Copy every entry below exactly, and keep out the pictures.

**Input material**

+ + + + + + +

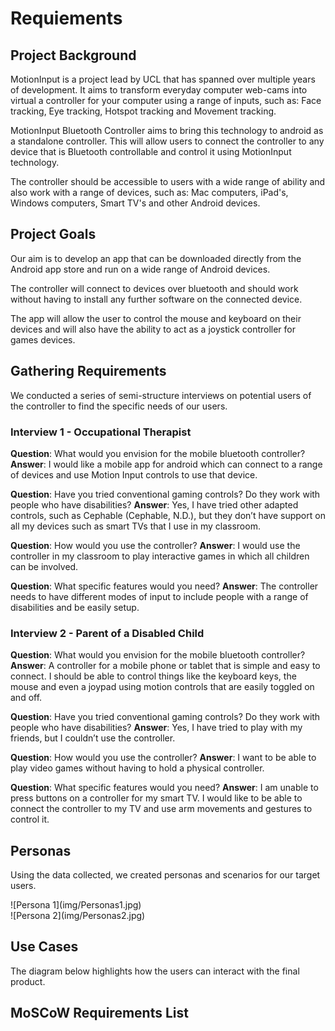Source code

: # Requiements

## Project Background

MotionInput is a project lead by UCL that has spanned over multiple years of development. It aims to transform everyday computer web-cams into virtual a controller for your computer using a range of inputs, such as: Face tracking, Eye tracking, Hotspot tracking and Movement tracking.

MotionInput Bluetooth Controller aims to bring this technology to android as a standalone controller. This will allow users to connect the controller to any device that is Bluetooth controllable and control it using MotionInput technology.

The controller should be accessible to users with a wide range of ability and also work with a range of devices, such as: Mac computers, iPad's, Windows computers, Smart TV's and other Android devices.

## Project Goals

Our aim is to develop an app that can be downloaded directly from the Android app store and run on a wide range of Android devices.

The controller will connect to devices over bluetooth and should work without having to install any further software on the connected device.

The app will allow the user to control the mouse and keyboard on their devices and will also have the ability to act as a joystick controller for games devices.

## Gathering Requirements

We conducted a series of semi-structure interviews on potential users of the controller to find the specific needs of our users.

### Interview 1 - Occupational Therapist

**Question**: What would you envision for the mobile bluetooth controller?
**Answer**: I would like a mobile app for android which can connect to a range of devices and use Motion Input controls to use that device.

**Question**: Have you tried conventional gaming controls? Do they work with people who have disabilities?
**Answer**: Yes, I have tried other adapted controls, such as Cephable (Cephable, N.D.),  but they don’t have support on all my devices such as smart TVs that I use in my classroom.

**Question**: How would you use the controller?
**Answer**: I would use the controller in my classroom to play interactive games in which all children can be involved.

**Question**: What specific features would you need?
**Answer**: The controller needs to have different modes of input to include people with a range of disabilities and be easily setup.

### Interview 2 - Parent of a Disabled Child

**Question**: What would you envision for the mobile bluetooth controller?
**Answer**: A controller for a mobile phone or tablet that is simple and easy to connect. I should be able to control things like the keyboard keys, the mouse and even a joypad using motion controls that are easily toggled on and off.

**Question**: Have you tried conventional gaming controls? Do they work with people who have disabilities?
**Answer**: Yes, I have tried to play with my friends, but I couldn’t use the controller.

**Question**: How would you use the controller?
**Answer**: I want to be able to play video games without having to hold a physical controller.

**Question**: What specific features would you need?
**Answer**: I am unable to press buttons on a controller for my smart TV. I would like to be able to connect the controller to my TV and use arm movements and gestures to control it.

## Personas

Using the data collected, we created personas and scenarios for our target users.

<div class="img-center"> ![Persona 1](img/Personas1.jpg) </div>

<div class="img-center"> ![Persona 2](img/Personas2.jpg) </div>

## Use Cases

The diagram below highlights how the users can interact with the final product.

## MoSCoW Requirements List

+ + + + + + +

**Answer**
Source code

: # Requiements

## Project Background

MotionInput is a project lead by UCL that has spanned over multiple years of development. It aims to transform everyday computer web-cams into virtual a controller for your computer using a range of inputs, such as: Face tracking, Eye tracking, Hotspot tracking and Movement tracking.

MotionInput Bluetooth Controller aims to bring this technology to android as a standalone controller. This will allow users to connect the controller to any device that is Bluetooth controllable and control it using MotionInput technology.

The controller should be accessible to users with a wide range of ability and also work with a range of devices, such as: Mac computers, iPad's, Windows computers, Smart TV's and other Android devices.

## Project Goals

Our aim is to develop an app that can be downloaded directly from the Android app store and run on a wide range of Android devices.

The controller will connect to devices over bluetooth and should work without having to install any further software on the connected device.

The app will allow the user to control the mouse and keyboard on their devices and will also have the ability to act as a joystick controller for games devices.

## Gathering Requirements

We conducted a series of semi-structure interviews on potential users of the controller to find the specific needs of our users.

### Interview 1 - Occupational Therapist

**Question**: What would you envision for the mobile bluetooth controller?
**Answer**: I would like a mobile app for android which can connect to a range of devices and use Motion Input controls to use that device.

**Question**: Have you tried conventional gaming controls? Do they work with people who have disabilities?
**Answer**: Yes, I have tried other adapted controls, such as Cephable (Cephable, N.D.),  but they don’t have support on all my devices such as smart TVs that I use in my classroom.

**Question**: How would you use the controller?
**Answer**: I would use the controller in my classroom to play interactive games in which all children can be involved.

**Question**: What specific features would you need?
**Answer**: The controller needs to have different modes of input to include people with a range of disabilities and be easily setup.

### Interview 2 - Parent of a Disabled Child

**Question**: What would you envision for the mobile bluetooth controller?
**Answer**: A controller for a mobile phone or tablet that is simple and easy to connect. I should be able to control things like the keyboard keys, the mouse and even a joypad using motion controls that are easily toggled on and off.

**Question**: Have you tried conventional gaming controls? Do they work with people who have disabilities?
**Answer**: Yes, I have tried to play with my friends, but I couldn’t use the controller.

**Question**: How would you use the controller?
**Answer**: I want to be able to play video games without having to hold a physical controller.

**Question**: What specific features would you need?
**Answer**: I am unable to press buttons on a controller for my smart TV. I would like to be able to connect the controller to my TV and use arm movements and gestures to control it.

## Personas

Using the data collected, we created personas and scenarios for our target users.

<div class="img-center"> ![Persona 1](img/Personas1.jpg) </div>

<div class="img-center"> ![Persona 2](img/Personas2.jpg) </div>

## Use Cases

The diagram below highlights how the users can interact with the final product.

## MoSCoW Requirements List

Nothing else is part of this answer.